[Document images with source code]

━━━━━━━━━━━━━━━━━━━━

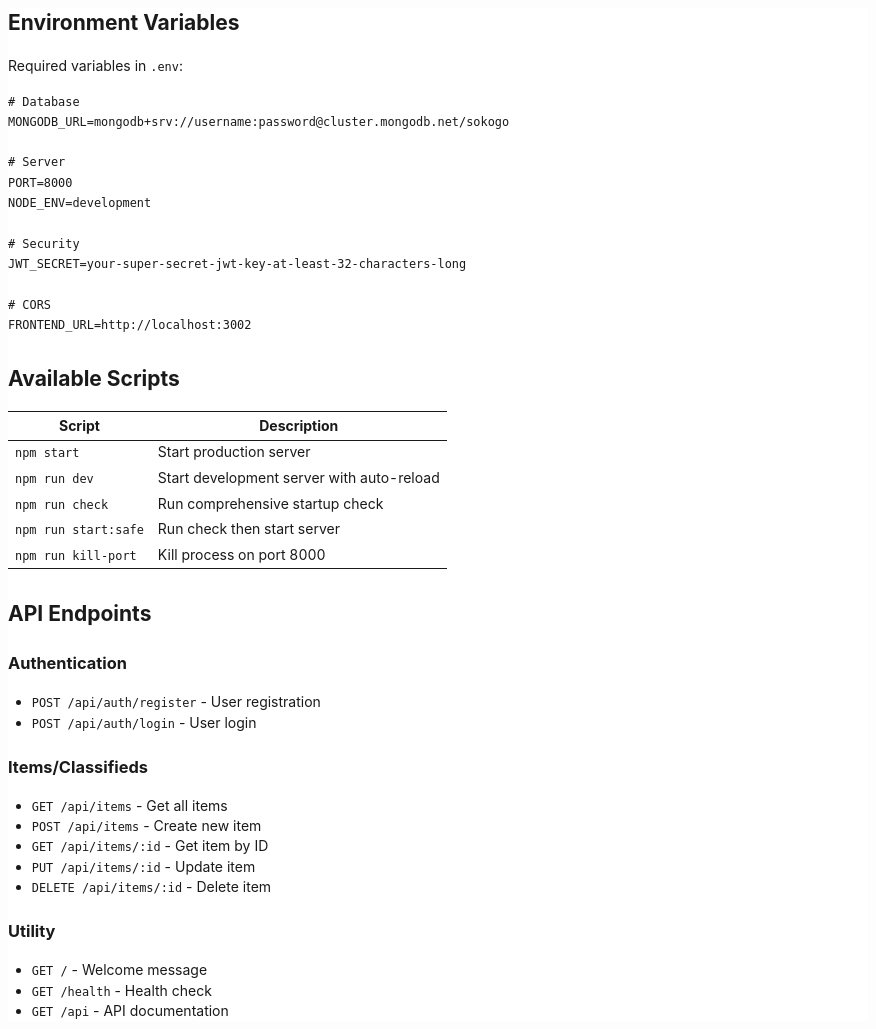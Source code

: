 ## Environment Variables

Required variables in `.env`:

```env
# Database
MONGODB_URL=mongodb+srv://username:password@cluster.mongodb.net/sokogo

# Server
PORT=8000
NODE_ENV=development

# Security
JWT_SECRET=your-super-secret-jwt-key-at-least-32-characters-long

# CORS
FRONTEND_URL=http://localhost:3002
```

## Available Scripts

| Script | Description |
|--------|-------------|
| `npm start` | Start production server |
| `npm run dev` | Start development server with auto-reload |
| `npm run check` | Run comprehensive startup check |
| `npm run start:safe` | Run check then start server |
| `npm run kill-port` | Kill process on port 8000 |

## API Endpoints

### Authentication
- `POST /api/auth/register` - User registration
- `POST /api/auth/login` - User login

### Items/Classifieds
- `GET /api/items` - Get all items
- `POST /api/items` - Create new item
- `GET /api/items/:id` - Get item by ID
- `PUT /api/items/:id` - Update item
- `DELETE /api/items/:id` - Delete item

### Utility
- `GET /` - Welcome message
- `GET /health` - Health check
- `GET /api` - API documentation
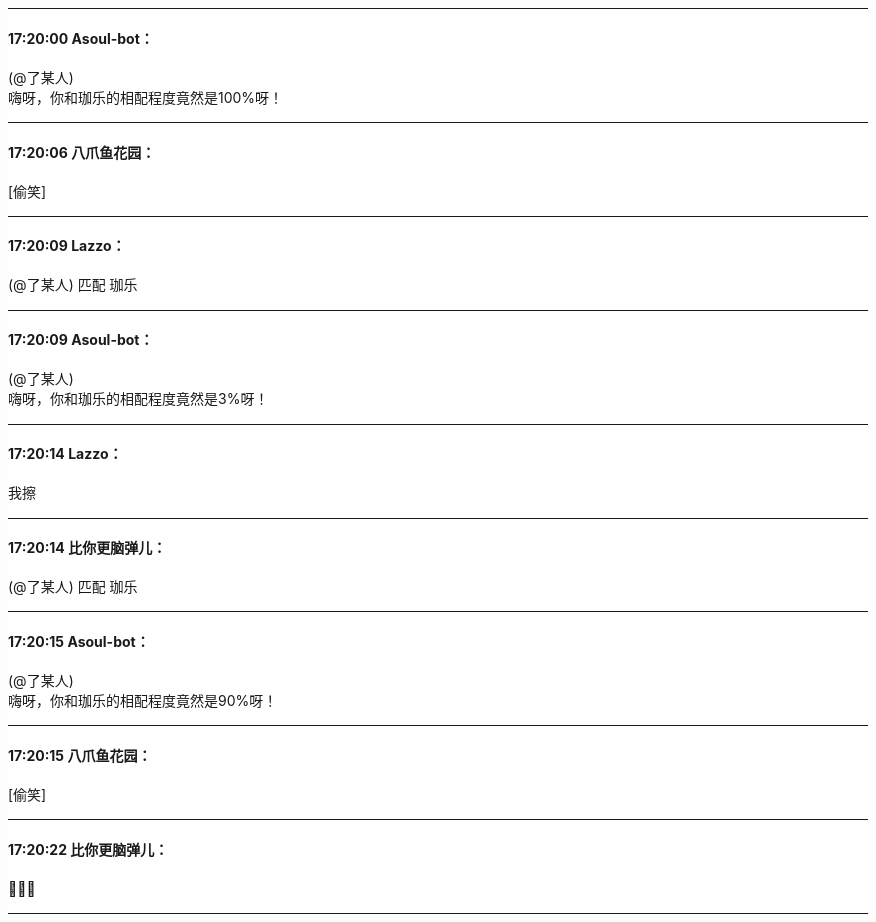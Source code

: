 *****

#### 17:20:00  Asoul-bot：

(@了某人)  
嗨呀，你和珈乐的相配程度竟然是100%呀！

*****

#### 17:20:06  八爪鱼花园：

[偷笑]

*****

#### 17:20:09  Lazzo：

(@了某人)  匹配 珈乐

*****

#### 17:20:09  Asoul-bot：

(@了某人)  
嗨呀，你和珈乐的相配程度竟然是3%呀！

*****

#### 17:20:14  Lazzo：

我擦

*****

#### 17:20:14  比你更脑弹儿：

(@了某人)  匹配 珈乐

*****

#### 17:20:15  Asoul-bot：

(@了某人)  
嗨呀，你和珈乐的相配程度竟然是90%呀！

*****

#### 17:20:15  八爪鱼花园：

[偷笑]

*****

#### 17:20:22  比你更脑弹儿：

😤😤😤

*****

━━━━━━━━━━━━━━━━━━━━

Task statement:
Count how many lines above carry the word "check". Only the number is required.

Answer for this exercise:
3